(Pictures paired with source code)
>>
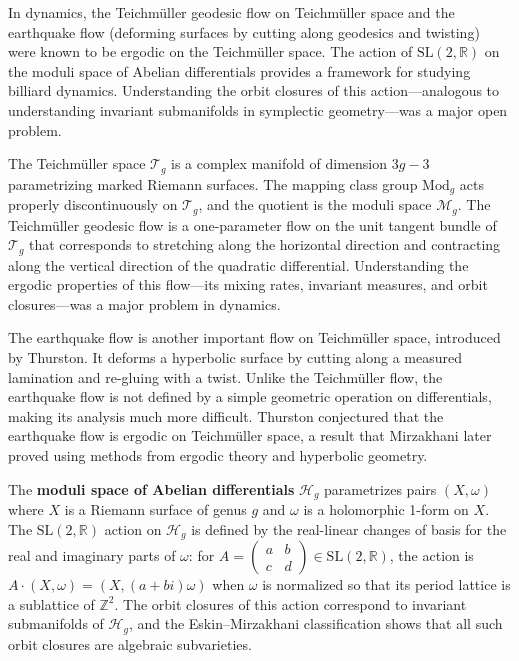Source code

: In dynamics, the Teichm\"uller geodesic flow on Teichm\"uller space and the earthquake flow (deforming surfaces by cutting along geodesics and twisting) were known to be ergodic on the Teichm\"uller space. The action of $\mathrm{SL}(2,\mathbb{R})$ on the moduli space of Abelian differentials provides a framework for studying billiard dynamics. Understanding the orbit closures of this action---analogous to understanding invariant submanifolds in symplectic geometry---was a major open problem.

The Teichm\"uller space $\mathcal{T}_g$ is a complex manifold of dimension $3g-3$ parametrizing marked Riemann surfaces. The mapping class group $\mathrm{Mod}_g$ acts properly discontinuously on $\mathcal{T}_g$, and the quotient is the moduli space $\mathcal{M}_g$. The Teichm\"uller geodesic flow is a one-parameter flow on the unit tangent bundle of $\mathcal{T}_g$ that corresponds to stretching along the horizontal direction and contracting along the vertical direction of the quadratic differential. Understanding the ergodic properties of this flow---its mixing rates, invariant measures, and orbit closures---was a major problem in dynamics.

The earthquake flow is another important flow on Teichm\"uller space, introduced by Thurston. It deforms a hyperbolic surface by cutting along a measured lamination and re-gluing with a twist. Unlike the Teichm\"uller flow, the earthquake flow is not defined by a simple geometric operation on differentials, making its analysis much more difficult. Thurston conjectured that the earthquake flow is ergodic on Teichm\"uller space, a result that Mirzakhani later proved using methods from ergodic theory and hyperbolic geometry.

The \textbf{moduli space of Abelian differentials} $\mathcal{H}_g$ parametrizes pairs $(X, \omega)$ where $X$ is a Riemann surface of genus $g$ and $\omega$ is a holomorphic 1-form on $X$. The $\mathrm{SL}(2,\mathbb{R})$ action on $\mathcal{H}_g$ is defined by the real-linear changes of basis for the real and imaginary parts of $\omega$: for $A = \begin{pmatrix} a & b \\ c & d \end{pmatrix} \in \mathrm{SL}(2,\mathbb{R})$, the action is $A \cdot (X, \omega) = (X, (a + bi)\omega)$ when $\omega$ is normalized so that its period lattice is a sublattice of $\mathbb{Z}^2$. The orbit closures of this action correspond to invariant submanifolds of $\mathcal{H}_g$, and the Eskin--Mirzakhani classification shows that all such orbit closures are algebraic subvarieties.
<<
>>
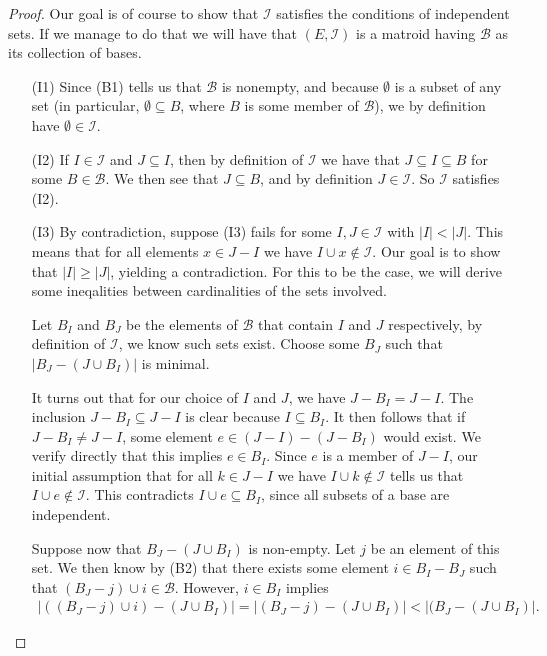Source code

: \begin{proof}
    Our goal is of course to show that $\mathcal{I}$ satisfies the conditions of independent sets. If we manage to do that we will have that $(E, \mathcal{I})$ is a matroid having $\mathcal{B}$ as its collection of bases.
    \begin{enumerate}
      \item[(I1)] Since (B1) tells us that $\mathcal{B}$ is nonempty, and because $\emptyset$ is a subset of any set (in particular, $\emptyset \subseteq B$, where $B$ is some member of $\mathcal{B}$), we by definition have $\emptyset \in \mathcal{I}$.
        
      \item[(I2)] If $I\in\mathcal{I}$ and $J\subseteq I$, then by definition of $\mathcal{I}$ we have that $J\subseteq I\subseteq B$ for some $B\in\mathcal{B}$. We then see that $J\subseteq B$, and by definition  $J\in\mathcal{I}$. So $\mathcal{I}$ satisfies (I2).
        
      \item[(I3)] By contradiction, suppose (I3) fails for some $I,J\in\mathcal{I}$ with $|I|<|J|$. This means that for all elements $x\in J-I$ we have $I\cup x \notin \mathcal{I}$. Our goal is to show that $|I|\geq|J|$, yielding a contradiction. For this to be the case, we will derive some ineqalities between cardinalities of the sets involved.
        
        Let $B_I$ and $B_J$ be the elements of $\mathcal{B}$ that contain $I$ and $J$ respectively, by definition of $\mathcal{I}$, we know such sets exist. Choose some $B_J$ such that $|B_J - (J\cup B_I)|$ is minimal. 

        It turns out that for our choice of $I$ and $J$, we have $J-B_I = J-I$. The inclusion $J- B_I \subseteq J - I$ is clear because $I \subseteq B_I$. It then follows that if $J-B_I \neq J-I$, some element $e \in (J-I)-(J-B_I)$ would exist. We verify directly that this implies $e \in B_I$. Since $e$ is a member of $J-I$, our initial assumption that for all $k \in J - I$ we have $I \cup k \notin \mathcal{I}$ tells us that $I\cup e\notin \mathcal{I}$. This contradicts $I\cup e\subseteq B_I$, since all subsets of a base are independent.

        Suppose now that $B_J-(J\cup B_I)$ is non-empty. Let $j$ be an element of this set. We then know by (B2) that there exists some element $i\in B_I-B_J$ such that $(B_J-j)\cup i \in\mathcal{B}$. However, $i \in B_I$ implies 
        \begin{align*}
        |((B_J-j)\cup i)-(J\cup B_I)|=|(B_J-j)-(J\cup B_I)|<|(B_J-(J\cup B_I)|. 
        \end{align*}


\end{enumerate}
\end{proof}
<<
**Exercise directions**
Reproduce exactly the section above that begins at the line containing "The earthquake flow is another" and ends at the line containing "are algebraic subvarieties.", leaving out all other lines.

**Exercise result**
The earthquake flow is another important flow on Teichm\"uller space, introduced by Thurston. It deforms a hyperbolic surface by cutting along a measured lamination and re-gluing with a twist. Unlike the Teichm\"uller flow, the earthquake flow is not defined by a simple geometric operation on differentials, making its analysis much more difficult. Thurston conjectured that the earthquake flow is ergodic on Teichm\"uller space, a result that Mirzakhani later proved using methods from ergodic theory and hyperbolic geometry.

The \textbf{moduli space of Abelian differentials} $\mathcal{H}_g$ parametrizes pairs $(X, \omega)$ where $X$ is a Riemann surface of genus $g$ and $\omega$ is a holomorphic 1-form on $X$. The $\mathrm{SL}(2,\mathbb{R})$ action on $\mathcal{H}_g$ is defined by the real-linear changes of basis for the real and imaginary parts of $\omega$: for $A = \begin{pmatrix} a & b \\ c & d \end{pmatrix} \in \mathrm{SL}(2,\mathbb{R})$, the action is $A \cdot (X, \omega) = (X, (a + bi)\omega)$ when $\omega$ is normalized so that its period lattice is a sublattice of $\mathbb{Z}^2$. The orbit closures of this action correspond to invariant submanifolds of $\mathcal{H}_g$, and the Eskin--Mirzakhani classification shows that all such orbit closures are algebraic subvarieties.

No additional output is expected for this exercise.